Admittedly, silver has industrial uses that gold does not. But there’s been no rapid surge in industrial demand to account for the mismatch in gold and silver pricing, says Michael Fuljenz, president of Universal Coin & Bullion, in Beaumont, Tex. “I would hesitate to put any money in something that’s risen that much without any fundamental reason to drive the price,” he says. “The rise went too far, too fast.”
Many experts predict that gold, on the other hand, has room to rise. Stephen Freedman, head of investment strategy at UBS Wealth Management, sees gold at $1,650 an ounce within a year, up from $1,502 on May 11.
Precious metals are part of a broad basket of commodities that belong in almost every portfolio to help cope with the ravages of a devalued dollar and inflation, says John Cadigan, managing director of Rydex/SGI Investments. “I call it angry investing,” he says. “When you are standing at the gasoline pump cursing the $4 you’re paying per gallon, the only way to fight back is to own some of that thing that’s risen so much in price.”
Cadigan expects commodity prices to continue to rise, largely because of rapid economic growth in Brazil, Russia, India and China (the so-called BRIC nations), where billions of consumers are entering the middle class for the first time and boosting the worldwide demand for products such as meat and wheat.
But he cautions against putting too much of your commodity dollars into precious metals. The reason: Prices of precious metals tend to swing based on emotional issues -- in particular fear and greed -- rather than due to supply and demand factors.
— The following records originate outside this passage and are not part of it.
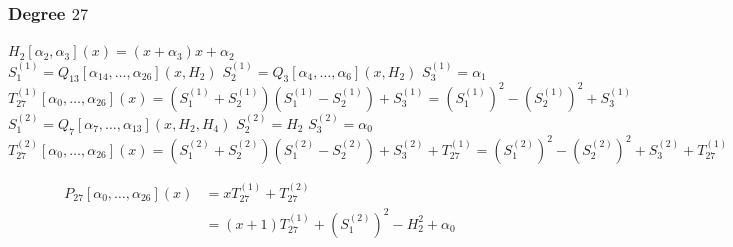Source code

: \subsubsection{Degree \texorpdfstring{$27$}{27}}
\begin{algorithm}[H]
    \caption{
        Thirteen-product compatible joint realization in degree $27$.
    }

    \begin{algorithmic}
        \State $H_2[\alpha_2, \alpha_3](x) = (x + \alpha_3)x + \alpha_2$
        \\
        \State $S^{(1)}_1 = Q_{13}[\alpha_{14}, \ldots, \alpha_{26}](x, H_2)$ 
        \State $S^{(1)}_2 = Q_3[\alpha_4, \ldots, \alpha_6](x, H_2)$
        \State $S^{(1)}_3 = \alpha_1$
        \State $T^{(1)}_{27}[\alpha_0, \ldots, \alpha_{26}](x)
            = (S^{(1)}_1 + S^{(1)}_2)(S^{(1)}_1 - S^{(1)}_2) + S^{(1)}_3
            = (S^{(1)}_1)^2 - (S^{(1)}_2)^2 + S^{(1)}_3$
        \\
        \State $S^{(2)}_1 = Q_7[\alpha_7, \ldots, \alpha_{13}](x, H_2, H_4)$
        \State $S^{(2)}_2 = H_2$
        \State $S^{(2)}_3 = \alpha_0$
        \State $T^{(2)}_{27}[\alpha_0, \ldots, \alpha_{26}](x)
            = (S^{(2)}_1 + S^{(2)}_2)(S^{(2)}_1 - S^{(2)}_2) + S^{(2)}_3 + T^{(1)}_{27}
            = (S^{(2)}_1)^2 - (S^{(2)}_2)^2 + S^{(2)}_3 + T^{(1)}_{27}$

        \State \begin{align}
            P_{27}[\alpha_0, \ldots, \alpha_{26}](x)
            &= x T^{(1)}_{27} + T^{(2)}_{27}
            \\&= (x+1)T^{(1)}_{27} + (S^{(2)}_1)^2 - H_2^2 + \alpha_0
        \end{align}
    \end{algorithmic}
\end{algorithm}


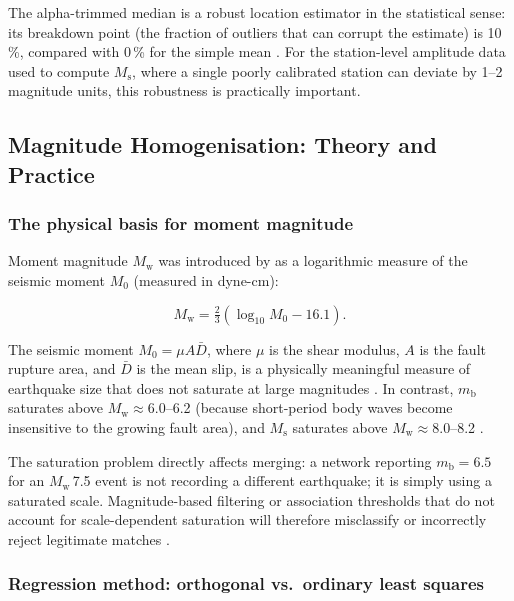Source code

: \documentclass[12pt]{article}
\begin{document}
The alpha-trimmed median is a robust location estimator in the statistical
sense: its breakdown point (the fraction of outliers that can corrupt the
estimate) is 10\,\%, compared with 0\,\% for the simple mean
\citep{Huber1981}.  For the station-level amplitude data used to compute
$M_\mathrm{s}$, where a single poorly calibrated station can deviate by
1--2 magnitude units, this robustness is practically important.

\subsection{Magnitude Homogenisation: Theory and Practice}
\label{sec:maghomog}

\subsubsection{The physical basis for moment magnitude}

Moment magnitude $M_\mathrm{w}$ was introduced by \citet{HanksKanamori1979} as
a logarithmic measure of the seismic moment $M_0$ (measured in dyne-cm):

\begin{equation}
  M_\mathrm{w} = \tfrac{2}{3}(\log_{10} M_0 - 16.1).
  \label{eq:mwdef}
\end{equation}

The seismic moment $M_0 = \mu A \bar{D}$, where $\mu$ is the shear modulus,
$A$ is the fault rupture area, and $\bar{D}$ is the mean slip, is a
physically meaningful measure of earthquake size that does not saturate at
large magnitudes \citep{Kanamori1977}.  In contrast, $m_\mathrm{b}$ saturates
above $M_\mathrm{w} \approx 6.0$--6.2 (because short-period body waves become
insensitive to the growing fault area), and $M_\mathrm{s}$ saturates above
$M_\mathrm{w} \approx 8.0$--8.2 \citep{Bormann2012}.

The saturation problem directly affects merging: a network reporting
$m_\mathrm{b} = 6.5$ for an $M_\mathrm{w}$\,7.5 event is not recording a
different earthquake; it is simply using a saturated scale.  Magnitude-based
filtering or association thresholds that do not account for scale-dependent
saturation will therefore misclassify or incorrectly reject legitimate matches
\citep{Bormann2012, ISCGEM2018}.

\subsubsection{Regression method: orthogonal vs.\ ordinary least squares}
\label{sec:regression}
\end{document}
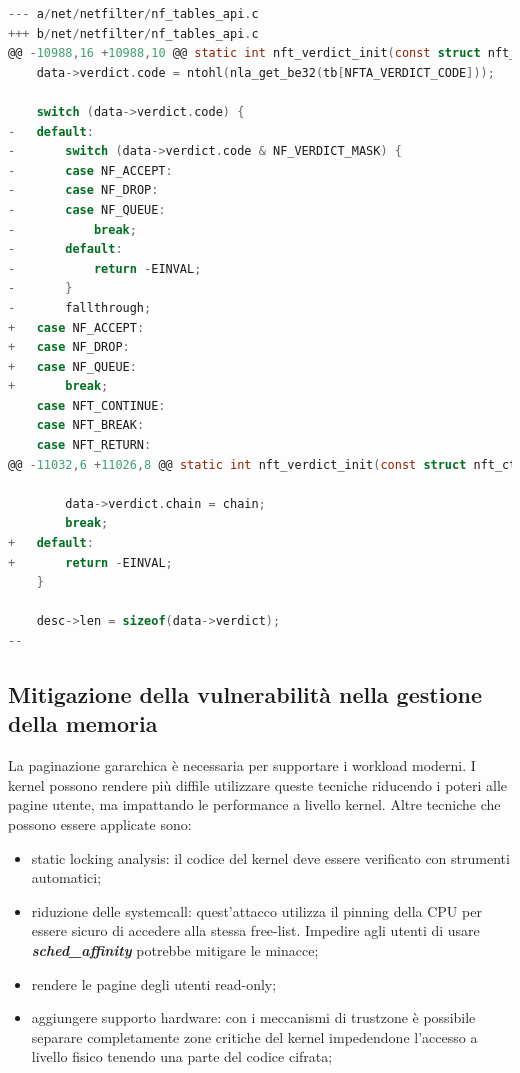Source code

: \documentclass{article}
\begin{document}
\begin{lstlisting}[language=C,style=CStyle,caption="Commit applicato per mitigare la vulnerabilità"]
--- a/net/netfilter/nf_tables_api.c
+++ b/net/netfilter/nf_tables_api.c
@@ -10988,16 +10988,10 @@ static int nft_verdict_init(const struct nft_ctx *ctx, struct nft_data *data,
 	data->verdict.code = ntohl(nla_get_be32(tb[NFTA_VERDICT_CODE]));
 
 	switch (data->verdict.code) {
-	default:
-		switch (data->verdict.code & NF_VERDICT_MASK) {
-		case NF_ACCEPT:
-		case NF_DROP:
-		case NF_QUEUE:
-			break;
-		default:
-			return -EINVAL;
-		}
-		fallthrough;
+	case NF_ACCEPT:
+	case NF_DROP:
+	case NF_QUEUE:
+		break;
 	case NFT_CONTINUE:
 	case NFT_BREAK:
 	case NFT_RETURN:
@@ -11032,6 +11026,8 @@ static int nft_verdict_init(const struct nft_ctx *ctx, struct nft_data *data,
 
 		data->verdict.chain = chain;
 		break;
+	default:
+		return -EINVAL;
 	}
 
 	desc->len = sizeof(data->verdict);
--  
\end{lstlisting}

\subsection{Mitigazione della vulnerabilità nella gestione della memoria}
La paginazione gararchica è necessaria per supportare i workload moderni. I kernel possono 
rendere più diffile utilizzare queste tecniche riducendo i poteri alle pagine utente, 
ma impattando le performance a livello kernel. Altre tecniche che possono essere applicate sono:
\begin{itemize}
  \item static locking analysis: il codice del kernel deve essere verificato con strumenti 
    automatici;
  \item riduzione delle systemcall: quest'attacco utilizza il pinning della CPU per essere 
    sicuro di accedere alla stessa free-list. Impedire agli utenti di usare 
    \textbf{\textit{sched\_affinity}} potrebbe mitigare le minacce;
  \item rendere le pagine degli utenti read-only;
  \item aggiungere supporto hardware: con i meccanismi di trustzone è possibile separare 
    completamente zone critiche del kernel impedendone l'accesso a livello fisico tenendo una 
    parte del codice cifrata;
\end{itemize}
\clearpage

\nocite{*}


\end{document}
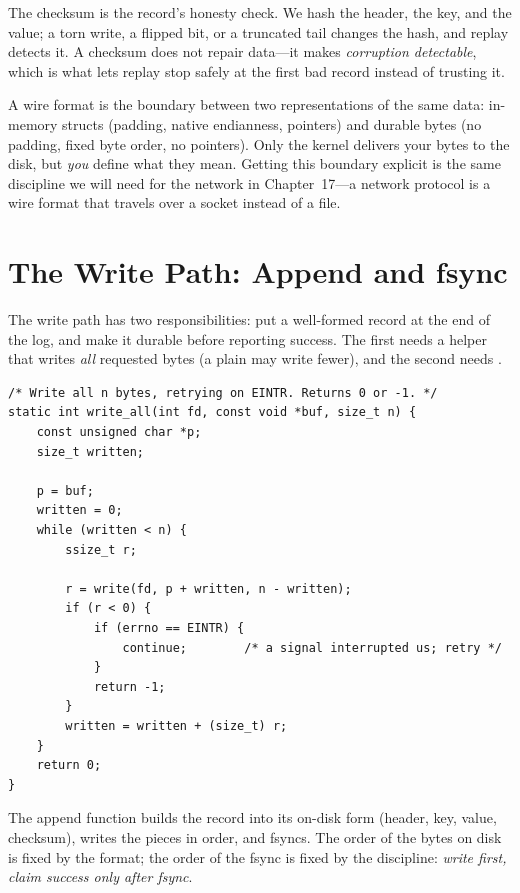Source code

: The checksum is the record's honesty check. We hash the header, the
key, and the value; a torn write, a flipped bit, or a truncated tail
changes the hash, and replay detects it. A checksum does not repair
data---it makes \emph{corruption detectable}, which is what lets
replay stop safely at the first bad record instead of trusting it.

\begin{osconcept}
A wire format is the boundary between two representations of the same
data: in-memory structs (padding, native endianness, pointers) and
durable bytes (no padding, fixed byte order, no pointers). Only the
kernel delivers your bytes to the disk, but \emph{you} define what
they mean. Getting this boundary explicit is the same discipline we
will need for the network in Chapter~17---a network protocol is a wire
format that travels over a socket instead of a file.
\end{osconcept}

\section{The Write Path: Append and fsync}

The write path has two responsibilities: put a well-formed record at
the end of the log, and make it durable before reporting success. The
first needs a helper that writes \emph{all} requested bytes (a plain
 may write fewer), and the second needs .

\begin{lstlisting}[caption={write\_all: loop until every byte is written.}]
/* Write all n bytes, retrying on EINTR. Returns 0 or -1. */
static int write_all(int fd, const void *buf, size_t n) {
    const unsigned char *p;
    size_t written;

    p = buf;
    written = 0;
    while (written < n) {
        ssize_t r;

        r = write(fd, p + written, n - written);
        if (r < 0) {
            if (errno == EINTR) {
                continue;        /* a signal interrupted us; retry */
            }
            return -1;
        }
        written = written + (size_t) r;
    }
    return 0;
}
\end{lstlisting}

The append function builds the record into its on-disk form (header,
key, value, checksum), writes the pieces in order, and fsyncs. The
order of the bytes on disk is fixed by the format; the order of the
fsync is fixed by the discipline: \emph{write first, claim success
only after fsync}.

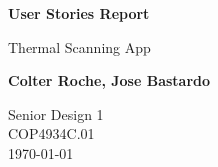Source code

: \begin{titlepage}
    \begin{center}
        \vspace*{1cm}
            
        \Huge
        \textbf{User Stories Report}
            
        \vspace{0.5cm}
        \LARGE
        Thermal Scanning App
            
        \vspace{1.5cm}
            
        \textbf{Colter Roche, Jose Bastardo}
            
        \vfill
          
        \Large
        Senior Design 1\\
        COP4934C.01\\
        \today
            
    \end{center}
\end{titlepage}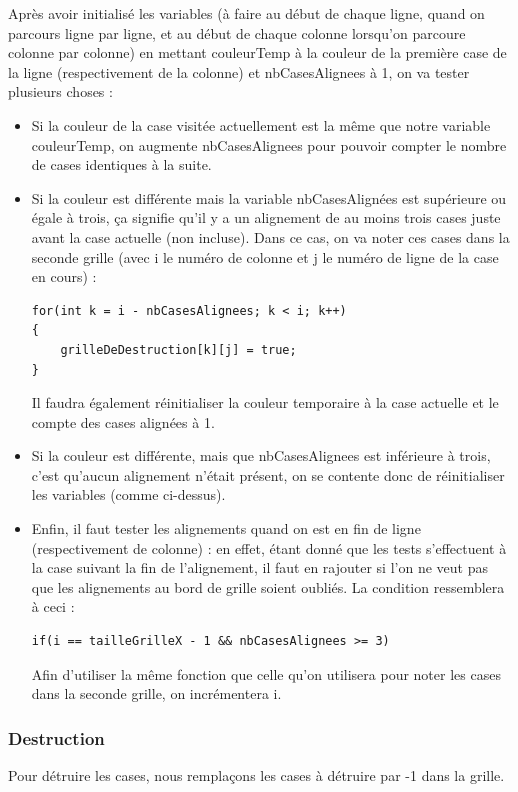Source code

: Après avoir initialisé les variables (à faire au début de chaque ligne, quand on parcours ligne par ligne, et au début de chaque colonne lorsqu'on parcoure colonne par colonne)
en mettant couleurTemp à la couleur de la première case de la ligne (respectivement de la colonne) et nbCasesAlignees à 1,
on va tester plusieurs choses :
\begin{itemize}
\item
	Si la couleur de la case visitée actuellement est la même que notre variable couleurTemp, on augmente nbCasesAlignees pour pouvoir compter le nombre de cases identiques à la suite.
\item
	Si la couleur est différente mais la variable nbCasesAlignées est supérieure ou égale à trois, ça signifie qu'il y a un alignement de au moins trois cases juste avant la case actuelle (non incluse).
	Dans ce cas, on va noter ces cases dans la seconde grille (avec i le numéro de colonne et j le numéro de ligne de la case en cours) :
\begin{lstlisting}
for(int k = i - nbCasesAlignees; k < i; k++)
{
	grilleDeDestruction[k][j] = true;
}
\end{lstlisting}
Il faudra également réinitialiser la couleur temporaire à la case actuelle et le compte des cases alignées à 1.
\item
	Si la couleur est différente, mais que nbCasesAlignees est inférieure à trois, c'est qu'aucun alignement n'était présent, on se contente donc de réinitialiser les variables (comme ci-dessus).
\item
	Enfin, il faut tester les alignements quand on est en fin de ligne (respectivement de colonne) : en effet, étant donné que les tests s'effectuent à la case suivant la fin de l'alignement, il faut en rajouter si
	l'on ne veut pas que les alignements au bord de grille soient oubliés.
	La condition ressemblera à ceci :
\begin{lstlisting}
if(i == tailleGrilleX - 1 && nbCasesAlignees >= 3)
\end{lstlisting}
	Afin d'utiliser la même fonction que celle qu'on utilisera pour noter les cases dans la seconde grille, on incrémentera i.
\end{itemize}

\subsubsection{Destruction}

Pour détruire les cases, nous remplaçons les cases à détruire par -1 dans la grille.

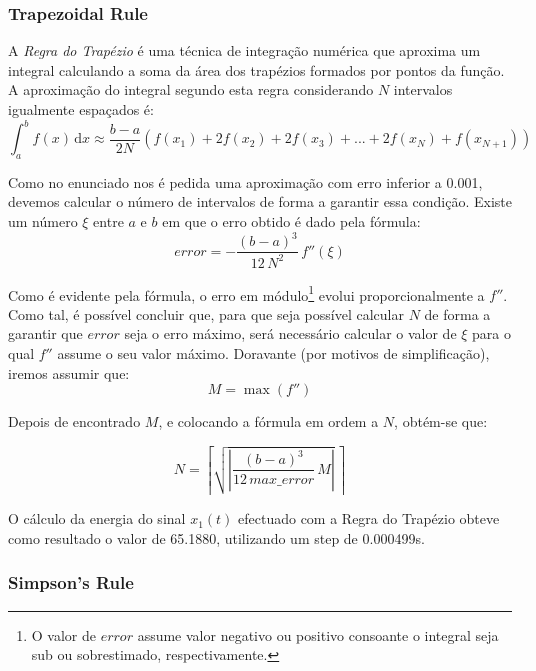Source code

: \documentclass[a4paper]{article}
\begin{document}
\subsubsection{Trapezoidal Rule}
\noindent A \emph{Regra do Trapézio} é uma técnica de integração numérica que aproxima um integral calculando a soma da área dos trapézios formados por pontos da função. A aproximação do integral segundo esta regra considerando $N$ intervalos igualmente espaçados é:
\begin{equation}
\int_{a}^{b} f(x) \, \mathrm{d} x \approx \frac{b-a}{2N} (f(x_{1}) + 2 f(x_{2}) + 2 f(x_{3}) + ... + 2 f(x_{N}) + f(x_{N+1}))
\end{equation}

\noindent Como no enunciado nos é pedida uma aproximação com erro inferior a 0.001, devemos calcular o número de intervalos de forma a garantir essa condição. Existe um número $\xi$ entre $a$ e $b$ em que o erro obtido é dado pela fórmula:
\begin{equation}
error = -\frac{(b-a)^3}{12 \, N^2} \, f''(\xi)
\end{equation}

\noindent Como é evidente pela fórmula, o erro em módulo\footnote{O valor de $error$ assume valor negativo ou positivo consoante o integral seja sub ou sobrestimado, respectivamente.} evolui proporcionalmente a $f''$. Como tal, é possível concluir que, para que seja possível calcular $N$ de forma a garantir que $error$ seja o erro máximo, será necessário calcular o valor de $\xi$ para o qual $f''$ assume o seu valor máximo. Doravante (por motivos de simplificação), iremos assumir que:
\begin{equation}
M = \max(f'')
\end{equation}

\noindent Depois de encontrado $M$, e colocando a fórmula em ordem a $N$, obtém-se que:

\begin{equation}
N = \left\lceil \sqrt{\left| \frac{(b-a)^3}{12 \, max\_error} \, M \right|} \, \right\rceil
\end{equation}

O cálculo da energia do sinal $x_{1}(t)$ efectuado com a Regra do Trapézio obteve como resultado o valor de 65.1880, utilizando um step de 0.000499s.

\subsubsection{Simpson's Rule}
\end{document}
That makes metal prices more volatile and less predictable than the price of, say, corn, cotton or pork bellies. “If you are trying to build an inflation hedge, putting 10% in commodities is very prudent,” Cadigan says. “But if the commodity part of your portfolio is only in gold or silver, you are changing the risk profile of your portfolio and increasing volatility, rather than reducing it.”
Our favorite vehicle for owning a broad basket of commodities is Harbor Commodity Real Return Strategy (symbol HACMX), a member of the Kiplinger 25. If you want to put a small amount of your money into gold, buy iShares Gold Trust (IAU), an exchange-traded fund that tracks the price of the metal and charges only 0.25% a year in fees.